Argo. Film familier.

Faut-il aller voir Argo ?

C’est l’Iran. 1979. Il n’y a pas trop de hippies, mais pas mal de barbes. Elles sont fâchés, parce que les Etats-Unis protègent leur ancien dictateur, qui s’appelle le Sha. Et quand le Sha n’est pas là, les américains dérouillent. Pour récupérer les employés de l’ambassade sans les morceaux, la CIA envoie Ben Affleck avec sa barbe et son couteau. Autant dire que c’est pas gagné.

C’est rigolo quand même : pour son troisième film, Ben Affleck se donne le rôle d’un mec qui fait semblant de réaliser un film. C’est vrai que si ses deux premiers tours derrière la caméra étaient plutôt honnêtes, c’était plus pour leur scénario que pour leur mise en scène.

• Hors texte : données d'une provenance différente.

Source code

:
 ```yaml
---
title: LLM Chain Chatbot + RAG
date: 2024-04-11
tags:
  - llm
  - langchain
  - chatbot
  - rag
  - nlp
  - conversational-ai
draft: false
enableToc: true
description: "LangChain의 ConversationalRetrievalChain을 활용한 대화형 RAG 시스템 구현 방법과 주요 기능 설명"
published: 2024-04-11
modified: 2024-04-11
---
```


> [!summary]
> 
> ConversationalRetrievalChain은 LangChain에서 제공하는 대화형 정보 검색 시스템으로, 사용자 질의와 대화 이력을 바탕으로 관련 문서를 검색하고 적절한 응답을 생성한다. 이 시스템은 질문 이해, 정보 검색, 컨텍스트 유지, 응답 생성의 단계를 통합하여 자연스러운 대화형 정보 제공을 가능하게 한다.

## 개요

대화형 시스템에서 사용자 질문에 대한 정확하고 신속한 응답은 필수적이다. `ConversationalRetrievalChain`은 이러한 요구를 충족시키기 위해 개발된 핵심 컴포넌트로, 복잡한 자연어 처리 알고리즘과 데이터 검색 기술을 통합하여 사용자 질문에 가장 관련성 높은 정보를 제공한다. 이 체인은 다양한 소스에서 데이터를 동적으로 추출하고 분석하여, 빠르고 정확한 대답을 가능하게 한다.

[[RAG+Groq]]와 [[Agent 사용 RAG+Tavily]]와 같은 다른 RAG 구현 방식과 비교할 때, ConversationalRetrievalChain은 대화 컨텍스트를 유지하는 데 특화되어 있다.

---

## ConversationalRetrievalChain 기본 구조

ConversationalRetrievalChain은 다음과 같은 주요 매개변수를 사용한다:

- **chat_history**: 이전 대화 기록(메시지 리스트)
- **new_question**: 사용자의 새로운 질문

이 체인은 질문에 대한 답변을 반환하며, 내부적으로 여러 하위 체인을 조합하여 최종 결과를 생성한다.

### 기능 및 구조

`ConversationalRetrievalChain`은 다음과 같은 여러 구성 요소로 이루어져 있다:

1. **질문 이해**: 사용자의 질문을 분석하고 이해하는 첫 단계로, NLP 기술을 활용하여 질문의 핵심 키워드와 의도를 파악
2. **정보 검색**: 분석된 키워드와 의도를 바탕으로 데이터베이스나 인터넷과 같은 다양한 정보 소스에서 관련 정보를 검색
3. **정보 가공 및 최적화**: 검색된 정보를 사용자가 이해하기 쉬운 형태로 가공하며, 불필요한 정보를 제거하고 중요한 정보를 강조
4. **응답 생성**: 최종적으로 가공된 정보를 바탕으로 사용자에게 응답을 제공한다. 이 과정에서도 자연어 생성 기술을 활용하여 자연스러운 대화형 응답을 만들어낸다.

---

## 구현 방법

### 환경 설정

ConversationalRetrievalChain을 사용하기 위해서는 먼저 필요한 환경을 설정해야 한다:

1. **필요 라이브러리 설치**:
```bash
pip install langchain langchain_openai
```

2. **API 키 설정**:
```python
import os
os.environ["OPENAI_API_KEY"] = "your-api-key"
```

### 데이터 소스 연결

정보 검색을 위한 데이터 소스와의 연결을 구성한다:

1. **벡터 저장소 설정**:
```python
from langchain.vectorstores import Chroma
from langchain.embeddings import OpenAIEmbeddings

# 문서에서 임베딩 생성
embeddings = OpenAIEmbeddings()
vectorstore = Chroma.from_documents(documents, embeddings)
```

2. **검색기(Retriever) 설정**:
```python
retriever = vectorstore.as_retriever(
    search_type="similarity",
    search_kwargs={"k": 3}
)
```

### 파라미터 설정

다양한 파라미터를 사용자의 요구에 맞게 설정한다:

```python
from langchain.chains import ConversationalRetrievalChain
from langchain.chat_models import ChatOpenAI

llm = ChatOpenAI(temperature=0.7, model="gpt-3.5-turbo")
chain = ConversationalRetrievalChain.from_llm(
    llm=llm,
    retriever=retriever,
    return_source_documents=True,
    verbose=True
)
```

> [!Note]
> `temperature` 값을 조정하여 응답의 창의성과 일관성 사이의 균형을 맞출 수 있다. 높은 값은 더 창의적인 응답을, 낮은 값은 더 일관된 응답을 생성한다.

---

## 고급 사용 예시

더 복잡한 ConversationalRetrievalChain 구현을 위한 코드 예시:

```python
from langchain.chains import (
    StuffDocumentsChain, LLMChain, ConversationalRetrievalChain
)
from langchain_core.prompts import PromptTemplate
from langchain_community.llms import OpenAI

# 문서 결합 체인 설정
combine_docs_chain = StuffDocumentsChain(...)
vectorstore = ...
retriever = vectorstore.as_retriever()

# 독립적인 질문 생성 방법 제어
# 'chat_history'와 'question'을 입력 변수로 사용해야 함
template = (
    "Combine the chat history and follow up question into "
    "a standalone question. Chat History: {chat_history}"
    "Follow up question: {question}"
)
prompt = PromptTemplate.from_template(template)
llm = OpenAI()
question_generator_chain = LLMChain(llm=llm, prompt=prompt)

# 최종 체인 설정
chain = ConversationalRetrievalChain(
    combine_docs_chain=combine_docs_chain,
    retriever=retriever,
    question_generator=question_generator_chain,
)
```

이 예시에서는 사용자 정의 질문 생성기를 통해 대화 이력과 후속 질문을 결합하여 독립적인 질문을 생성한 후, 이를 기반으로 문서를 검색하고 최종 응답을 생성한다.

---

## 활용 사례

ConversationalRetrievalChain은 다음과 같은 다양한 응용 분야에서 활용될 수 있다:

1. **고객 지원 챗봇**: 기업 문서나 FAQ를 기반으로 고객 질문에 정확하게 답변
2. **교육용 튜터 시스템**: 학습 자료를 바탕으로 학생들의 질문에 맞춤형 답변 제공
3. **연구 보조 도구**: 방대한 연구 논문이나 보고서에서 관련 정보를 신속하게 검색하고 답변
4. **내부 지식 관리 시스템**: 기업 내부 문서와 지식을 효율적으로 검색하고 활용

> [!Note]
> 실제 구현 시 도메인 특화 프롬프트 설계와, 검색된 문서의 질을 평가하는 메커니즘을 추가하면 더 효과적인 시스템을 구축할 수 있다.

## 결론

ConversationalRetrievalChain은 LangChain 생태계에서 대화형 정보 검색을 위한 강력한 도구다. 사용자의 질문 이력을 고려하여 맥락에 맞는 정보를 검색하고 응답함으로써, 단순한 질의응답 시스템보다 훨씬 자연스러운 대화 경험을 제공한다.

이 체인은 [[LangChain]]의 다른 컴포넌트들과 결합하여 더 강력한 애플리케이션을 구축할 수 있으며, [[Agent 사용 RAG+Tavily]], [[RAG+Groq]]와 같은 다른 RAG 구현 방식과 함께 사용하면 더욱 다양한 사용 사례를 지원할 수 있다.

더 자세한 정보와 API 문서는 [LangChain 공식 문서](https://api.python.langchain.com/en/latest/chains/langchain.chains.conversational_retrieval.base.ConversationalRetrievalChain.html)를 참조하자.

Pendant deux heures assez courtes, l’acteur-réalisateur ne révolutionne toujours pas son style très sobre. Et c’est tant mieux, car l’histoire en elle-même ne manque jamais d’intensité. Assez brillant, le scénario de ce thriller-comédie réussit à passer du rire au armes sans jamais faire de fausses notes. On ne s’ennuie pas, on crispe un peu nos mains sur les accoudoirs et on reste effaré devant cette histoire aussi véridique qu’elle est ubuesque.

C’est fluide, trop même, et sans révéler l’histoire, on peut tout de même regretter que son déroulement manque d’anicroches. Surtout, on peut être légitimement déçu par le faible recul politique du film.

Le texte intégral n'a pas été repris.